Work request: Search the records for the string "autoDocstring" and return each line that has it.

[Opening Data under study section]

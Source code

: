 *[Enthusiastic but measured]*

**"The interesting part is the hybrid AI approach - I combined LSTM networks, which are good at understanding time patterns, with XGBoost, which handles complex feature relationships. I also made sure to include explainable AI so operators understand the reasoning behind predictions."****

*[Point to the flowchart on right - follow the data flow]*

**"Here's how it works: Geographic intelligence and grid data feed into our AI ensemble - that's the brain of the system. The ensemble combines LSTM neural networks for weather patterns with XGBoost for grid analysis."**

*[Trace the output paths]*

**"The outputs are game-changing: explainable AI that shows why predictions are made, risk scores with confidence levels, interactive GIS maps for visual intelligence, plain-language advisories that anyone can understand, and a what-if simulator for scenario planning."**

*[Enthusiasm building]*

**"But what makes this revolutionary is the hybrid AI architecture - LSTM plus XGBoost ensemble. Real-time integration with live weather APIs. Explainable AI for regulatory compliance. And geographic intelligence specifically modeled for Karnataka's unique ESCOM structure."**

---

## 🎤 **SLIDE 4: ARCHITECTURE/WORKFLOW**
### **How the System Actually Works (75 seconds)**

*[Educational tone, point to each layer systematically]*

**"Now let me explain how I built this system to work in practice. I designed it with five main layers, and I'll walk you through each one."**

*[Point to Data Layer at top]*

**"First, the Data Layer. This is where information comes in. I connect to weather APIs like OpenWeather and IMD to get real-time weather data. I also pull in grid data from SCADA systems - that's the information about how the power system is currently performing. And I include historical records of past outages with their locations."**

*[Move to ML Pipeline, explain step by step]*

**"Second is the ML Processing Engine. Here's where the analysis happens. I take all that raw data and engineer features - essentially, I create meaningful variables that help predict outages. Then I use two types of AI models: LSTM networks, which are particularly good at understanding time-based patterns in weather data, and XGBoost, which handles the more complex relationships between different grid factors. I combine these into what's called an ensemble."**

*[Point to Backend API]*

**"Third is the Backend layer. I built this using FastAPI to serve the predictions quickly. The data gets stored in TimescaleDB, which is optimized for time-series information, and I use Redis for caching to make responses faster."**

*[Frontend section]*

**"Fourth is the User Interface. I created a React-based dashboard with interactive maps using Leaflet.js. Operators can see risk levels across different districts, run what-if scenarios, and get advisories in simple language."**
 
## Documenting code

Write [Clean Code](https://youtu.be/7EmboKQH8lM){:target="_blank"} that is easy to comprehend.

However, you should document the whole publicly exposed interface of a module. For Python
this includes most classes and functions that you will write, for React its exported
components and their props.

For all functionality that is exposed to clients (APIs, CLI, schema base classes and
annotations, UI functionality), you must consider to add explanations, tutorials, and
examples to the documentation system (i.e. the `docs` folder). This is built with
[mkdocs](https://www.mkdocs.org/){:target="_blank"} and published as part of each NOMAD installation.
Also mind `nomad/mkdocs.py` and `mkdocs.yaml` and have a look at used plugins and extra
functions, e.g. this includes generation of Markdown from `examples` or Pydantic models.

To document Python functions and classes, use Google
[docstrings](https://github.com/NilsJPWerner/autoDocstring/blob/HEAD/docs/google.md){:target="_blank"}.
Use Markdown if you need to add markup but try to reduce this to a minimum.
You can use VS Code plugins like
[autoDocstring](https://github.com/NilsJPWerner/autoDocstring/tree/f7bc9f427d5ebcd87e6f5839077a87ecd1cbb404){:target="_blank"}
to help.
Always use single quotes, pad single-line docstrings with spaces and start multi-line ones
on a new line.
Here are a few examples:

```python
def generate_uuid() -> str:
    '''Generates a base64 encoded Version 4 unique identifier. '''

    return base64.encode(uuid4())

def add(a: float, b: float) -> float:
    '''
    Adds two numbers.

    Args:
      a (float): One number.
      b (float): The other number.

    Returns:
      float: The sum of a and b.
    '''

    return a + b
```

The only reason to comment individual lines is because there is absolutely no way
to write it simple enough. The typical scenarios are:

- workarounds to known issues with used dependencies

[Closing Data under study section]

Task answer:
[docstrings](https://github.com/NilsJPWerner/autoDocstring/blob/HEAD/docs/google.md){:target="_blank"}.
[autoDocstring](https://github.com/NilsJPWerner/autoDocstring/tree/f7bc9f427d5ebcd87e6f5839077a87ecd1cbb404){:target="_blank"}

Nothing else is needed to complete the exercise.